Thanks to a grant from a surprising source, the Fresno Police Department has finally been able to process their backlog of 765 sexual assault evidence collection kits (also known as "rape kits").
The kits had sat untested, some for well over a decade, in the department freezer until just a few months ago. Some say the backlog is due to a lack of resources, but it is also a testament to how low a priority sexual assault cases truly are.
The funding for these rape kits to be finally processed came from the New York County District Attorney's Office in what is referred to as a DANY Grant. In 2016, $38 million was reportedly distributed across 32 police jurisdictions so that law enforcement could send rape kits for testing and begin to investigate cases of sexual violence that had remained unaddressed for years.
“Rape kits are an essential tool in modern crime fighting — not only for the victim, but, for the entire community," said then Vice President Joe Biden during the announcement of the grant. "Studies show we solve up to 50 percent of previously unsolved rapes when these kits are tested. When we solve these cases, we get rapists off the streets. For most survivors, seeing their rapists brought to justice, and knowing that they will not return, brings peace of mind and a sense of closure. The grants we’re announcing today to reduce the national rape kit backlog will bring that sense of closure and safety to victims while improving community safety.”

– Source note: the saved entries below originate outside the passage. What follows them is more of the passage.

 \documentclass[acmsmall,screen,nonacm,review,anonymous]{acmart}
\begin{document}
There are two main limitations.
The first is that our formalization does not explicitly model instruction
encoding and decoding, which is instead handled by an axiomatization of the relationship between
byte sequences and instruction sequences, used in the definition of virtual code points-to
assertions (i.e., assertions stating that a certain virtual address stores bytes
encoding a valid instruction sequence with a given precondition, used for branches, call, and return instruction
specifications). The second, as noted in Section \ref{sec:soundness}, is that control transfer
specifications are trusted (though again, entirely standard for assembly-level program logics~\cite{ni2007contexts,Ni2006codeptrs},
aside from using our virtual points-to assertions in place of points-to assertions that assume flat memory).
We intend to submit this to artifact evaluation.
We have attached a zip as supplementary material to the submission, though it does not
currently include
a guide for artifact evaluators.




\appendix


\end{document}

According to the Fresno Bee, by April 12, 2017, 552 kits had been processed by the California Department of Justice. Local law enforcement expects that the remaining kits will be sent for testing by the end of May.
Sgt. Daniel Macias, who serves as a supervisor in the Fresno Police Department's sexual assault unit, explained to the Fresno Bee that testing all the kits is crucial in order to keep federal databases updated. Many rapists are repeat offenders; the risk of them continuing to rape is high unless they are caught. Ensuring rape kits are not only tested, but tested promptly, decreases the chances of others becoming victims.
A recently passed law ending California's 10-year statute of limitations on sexual assault cases ensures that any kits collected after Jan. 1, 2017, can be used as evidence indefinitely. However, Macias said that the oldest rape kit in the freezer is from 2000. Unfortunately, evidence collected in kits between 2000 and the end of 2006 will not be viable in court, so many of these survivors will not see their rapists brought to justice.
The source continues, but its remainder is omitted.